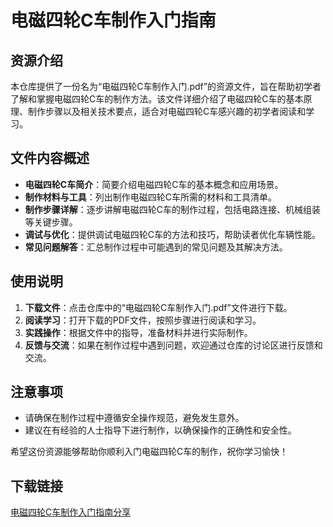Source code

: # 电磁四轮C车制作入门指南

## 资源介绍

本仓库提供了一份名为“电磁四轮C车制作入门.pdf”的资源文件，旨在帮助初学者了解和掌握电磁四轮C车的制作方法。该文件详细介绍了电磁四轮C车的基本原理、制作步骤以及相关技术要点，适合对电磁四轮C车感兴趣的初学者阅读和学习。

## 文件内容概述

- **电磁四轮C车简介**：简要介绍电磁四轮C车的基本概念和应用场景。
- **制作材料与工具**：列出制作电磁四轮C车所需的材料和工具清单。
- **制作步骤详解**：逐步讲解电磁四轮C车的制作过程，包括电路连接、机械组装等关键步骤。
- **调试与优化**：提供调试电磁四轮C车的方法和技巧，帮助读者优化车辆性能。
- **常见问题解答**：汇总制作过程中可能遇到的常见问题及其解决方法。

## 使用说明

1. **下载文件**：点击仓库中的“电磁四轮C车制作入门.pdf”文件进行下载。
2. **阅读学习**：打开下载的PDF文件，按照步骤进行阅读和学习。
3. **实践操作**：根据文件中的指导，准备材料并进行实际制作。
4. **反馈与交流**：如果在制作过程中遇到问题，欢迎通过仓库的讨论区进行反馈和交流。

## 注意事项

- 请确保在制作过程中遵循安全操作规范，避免发生意外。
- 建议在有经验的人士指导下进行制作，以确保操作的正确性和安全性。

希望这份资源能够帮助你顺利入门电磁四轮C车的制作，祝你学习愉快！

## 下载链接

[电磁四轮C车制作入门指南分享](https://pan.quark.cn/s/5436dfd5fbec)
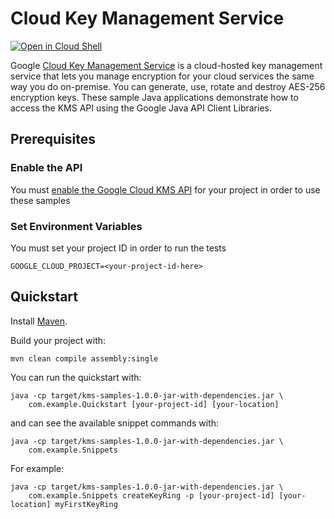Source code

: # Cloud Key Management Service

<a href="https://console.cloud.google.com/cloudshell/open?git_repo=https://github.com/GoogleCloudPlatform/java-docs-samples&page=editor&open_in_editor=kms/README.md">
<img alt="Open in Cloud Shell" src ="http://gstatic.com/cloudssh/images/open-btn.png"></a>

Google [Cloud Key Management Service](https://cloud.google.com/kms/) is a
cloud-hosted key management service that lets you manage encryption for your
cloud services the same way you do on-premise. You can generate, use, rotate and
destroy AES-256 encryption keys. These sample Java applications demonstrate
how to access the KMS API using the Google Java API Client Libraries.

## Prerequisites

### Enable the API

You must [enable the Google Cloud KMS API](https://console.cloud.google.com/flows/enableapi?apiid=cloudkms.googleapis.com) for your project in order to use these samples

### Set Environment Variables

You must set your project ID in order to run the tests

`GOOGLE_CLOUD_PROJECT=<your-project-id-here>`

## Quickstart

Install [Maven](http://maven.apache.org/).

Build your project with:

    mvn clean compile assembly:single

You can run the quickstart with:

    java -cp target/kms-samples-1.0.0-jar-with-dependencies.jar \
        com.example.Quickstart [your-project-id] [your-location]

and can see the available snippet commands with:

    java -cp target/kms-samples-1.0.0-jar-with-dependencies.jar \
        com.example.Snippets

For example:

    java -cp target/kms-samples-1.0.0-jar-with-dependencies.jar \
        com.example.Snippets createKeyRing -p [your-project-id] [your-location] myFirstKeyRing
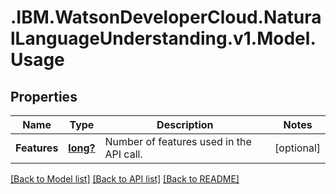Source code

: # .IBM.WatsonDeveloperCloud.NaturalLanguageUnderstanding.v1.Model.Usage
## Properties

Name | Type | Description | Notes
------------ | ------------- | ------------- | -------------
**Features** | [**long?**](Long.md) | Number of features used in the API call. | [optional] 

[[Back to Model list]](../README.md#documentation-for-models) [[Back to API list]](../README.md#documentation-for-api-endpoints) [[Back to README]](../README.md)

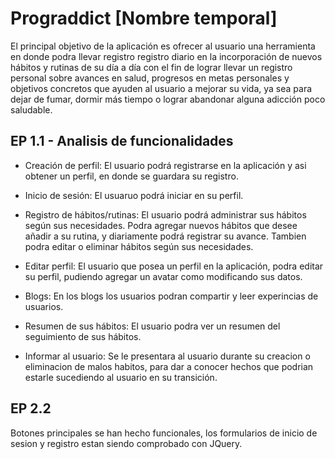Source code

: # Prograddict [Nombre temporal]

El principal objetivo de la aplicación es ofrecer al usuario una herramienta en donde podra llevar  registro registro diario en la incorporación de nuevos hábitos y rutinas de su día a día con el fin de lograr llevar un registro personal sobre avances en salud, progresos en metas personales y objetivos concretos que ayuden al usuario a mejorar su vida, ya sea para dejar de fumar, dormir más tiempo o lograr abandonar alguna adicción poco saludable.

## EP 1.1 - Analisis de funcionalidades

- Creación de perfil: El usuario podrá registrarse en la aplicación y asi obtener un perfil, en donde se guardara su registro.

- Inicio de sesión: El usuaruo podrá iniciar en su perfil.

- Registro de hábitos/rutinas: El usuario podrá administrar sus hábitos según sus necesidades. Podra agregar nuevos hábitos que desee añadir a su rutina, y diariamente podrá registrar su avance. Tambien podra editar o eliminar hábitos según sus necesidades.

- Editar perfil: El usuario que posea un perfil en la aplicación, podra editar su perfil, pudiendo agregar un avatar como modificando sus datos.

- Blogs: En los blogs los usuarios podran compartir y leer experincias de usuarios.

- Resumen de sus hábitos: El usuario podra ver un resumen del seguimiento de sus hábitos.

- Informar al usuario: Se le presentara al usuario durante su creacion o eliminacion de malos habitos, para dar a conocer hechos que podrian estarle sucediendo al usuario en su transición.

## EP 2.2

Botones principales se han hecho funcionales, los formularios de inicio de sesion y registro estan siendo comprobado con JQuery.

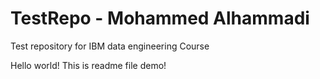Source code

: # TestRepo - Mohammed Alhammadi
Test repository for IBM data engineering Course

Hello world!
This is readme file demo!
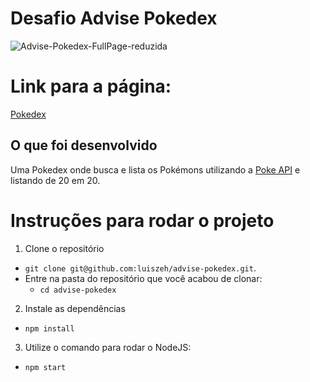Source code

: # Desafio Advise Pokedex

![Advise-Pokedex-FullPage-reduzida](https://user-images.githubusercontent.com/78225894/144804071-d8699e13-696d-43a8-bb52-8db9734f7759.png)

# Link para a página:

<a href="https://advise-pokedex.herokuapp.com/">Pokedex</a>

## O que foi desenvolvido

Uma Pokedex onde busca e lista os Pokémons utilizando a <a href="https://pokeapi.co/">Poke API</a> e listando de 20 em 20.

# Instruções para rodar o projeto

1. Clone o repositório

- `git clone git@github.com:luiszeh/advise-pokedex.git`.
- Entre na pasta do repositório que você acabou de clonar:
  - `cd advise-pokedex`

2. Instale as dependências

- `npm install`

3. Utilize o comando para rodar o NodeJS:

- `npm start`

_Exercise_
Set down the full listing above with its wording unchanged. Leave out its images.

_Result of this task_
Source code

: # 电磁四轮C车制作入门指南

## 资源介绍

本仓库提供了一份名为“电磁四轮C车制作入门.pdf”的资源文件，旨在帮助初学者了解和掌握电磁四轮C车的制作方法。该文件详细介绍了电磁四轮C车的基本原理、制作步骤以及相关技术要点，适合对电磁四轮C车感兴趣的初学者阅读和学习。

## 文件内容概述

- **电磁四轮C车简介**：简要介绍电磁四轮C车的基本概念和应用场景。
- **制作材料与工具**：列出制作电磁四轮C车所需的材料和工具清单。
- **制作步骤详解**：逐步讲解电磁四轮C车的制作过程，包括电路连接、机械组装等关键步骤。
- **调试与优化**：提供调试电磁四轮C车的方法和技巧，帮助读者优化车辆性能。
- **常见问题解答**：汇总制作过程中可能遇到的常见问题及其解决方法。

## 使用说明

1. **下载文件**：点击仓库中的“电磁四轮C车制作入门.pdf”文件进行下载。
2. **阅读学习**：打开下载的PDF文件，按照步骤进行阅读和学习。
3. **实践操作**：根据文件中的指导，准备材料并进行实际制作。
4. **反馈与交流**：如果在制作过程中遇到问题，欢迎通过仓库的讨论区进行反馈和交流。

## 注意事项

- 请确保在制作过程中遵循安全操作规范，避免发生意外。
- 建议在有经验的人士指导下进行制作，以确保操作的正确性和安全性。

希望这份资源能够帮助你顺利入门电磁四轮C车的制作，祝你学习愉快！

## 下载链接

[电磁四轮C车制作入门指南分享](https://pan.quark.cn/s/5436dfd5fbec)
Source code

: # Cloud Key Management Service

<a href="https://console.cloud.google.com/cloudshell/open?git_repo=https://github.com/GoogleCloudPlatform/java-docs-samples&page=editor&open_in_editor=kms/README.md">
<img alt="Open in Cloud Shell" src ="http://gstatic.com/cloudssh/images/open-btn.png"></a>

Google [Cloud Key Management Service](https://cloud.google.com/kms/) is a
cloud-hosted key management service that lets you manage encryption for your
cloud services the same way you do on-premise. You can generate, use, rotate and
destroy AES-256 encryption keys. These sample Java applications demonstrate
how to access the KMS API using the Google Java API Client Libraries.

## Prerequisites

### Enable the API

You must [enable the Google Cloud KMS API](https://console.cloud.google.com/flows/enableapi?apiid=cloudkms.googleapis.com) for your project in order to use these samples

### Set Environment Variables

You must set your project ID in order to run the tests

`GOOGLE_CLOUD_PROJECT=<your-project-id-here>`

## Quickstart

Install [Maven](http://maven.apache.org/).

Build your project with:

    mvn clean compile assembly:single

You can run the quickstart with:

    java -cp target/kms-samples-1.0.0-jar-with-dependencies.jar \
        com.example.Quickstart [your-project-id] [your-location]

and can see the available snippet commands with:

    java -cp target/kms-samples-1.0.0-jar-with-dependencies.jar \
        com.example.Snippets

For example:

    java -cp target/kms-samples-1.0.0-jar-with-dependencies.jar \
        com.example.Snippets createKeyRing -p [your-project-id] [your-location] myFirstKeyRing
Source code

: # .IBM.WatsonDeveloperCloud.NaturalLanguageUnderstanding.v1.Model.Usage
## Properties

Name | Type | Description | Notes
------------ | ------------- | ------------- | -------------
**Features** | [**long?**](Long.md) | Number of features used in the API call. | [optional] 

[[Back to Model list]](../README.md#documentation-for-models) [[Back to API list]](../README.md#documentation-for-api-endpoints) [[Back to README]](../README.md)

Source code

: # Prograddict [Nombre temporal]

El principal objetivo de la aplicación es ofrecer al usuario una herramienta en donde podra llevar  registro registro diario en la incorporación de nuevos hábitos y rutinas de su día a día con el fin de lograr llevar un registro personal sobre avances en salud, progresos en metas personales y objetivos concretos que ayuden al usuario a mejorar su vida, ya sea para dejar de fumar, dormir más tiempo o lograr abandonar alguna adicción poco saludable.

## EP 1.1 - Analisis de funcionalidades

- Creación de perfil: El usuario podrá registrarse en la aplicación y asi obtener un perfil, en donde se guardara su registro.

- Inicio de sesión: El usuaruo podrá iniciar en su perfil.

- Registro de hábitos/rutinas: El usuario podrá administrar sus hábitos según sus necesidades. Podra agregar nuevos hábitos que desee añadir a su rutina, y diariamente podrá registrar su avance. Tambien podra editar o eliminar hábitos según sus necesidades.

- Editar perfil: El usuario que posea un perfil en la aplicación, podra editar su perfil, pudiendo agregar un avatar como modificando sus datos.

- Blogs: En los blogs los usuarios podran compartir y leer experincias de usuarios.

- Resumen de sus hábitos: El usuario podra ver un resumen del seguimiento de sus hábitos.

- Informar al usuario: Se le presentara al usuario durante su creacion o eliminacion de malos habitos, para dar a conocer hechos que podrian estarle sucediendo al usuario en su transición.

## EP 2.2

Botones principales se han hecho funcionales, los formularios de inicio de sesion y registro estan siendo comprobado con JQuery.

Source code

: # TestRepo - Mohammed Alhammadi
Test repository for IBM data engineering Course

Hello world!
This is readme file demo!
Source code

: # Desafio Advise Pokedex

![Advise-Pokedex-FullPage-reduzida](https://user-images.githubusercontent.com/78225894/144804071-d8699e13-696d-43a8-bb52-8db9734f7759.png)

# Link para a página:

<a href="https://advise-pokedex.herokuapp.com/">Pokedex</a>

## O que foi desenvolvido

Uma Pokedex onde busca e lista os Pokémons utilizando a <a href="https://pokeapi.co/">Poke API</a> e listando de 20 em 20.

# Instruções para rodar o projeto

1. Clone o repositório

- `git clone git@github.com:luiszeh/advise-pokedex.git`.
- Entre na pasta do repositório que você acabou de clonar:
  - `cd advise-pokedex`

2. Instale as dependências

- `npm install`

3. Utilize o comando para rodar o NodeJS:

- `npm start`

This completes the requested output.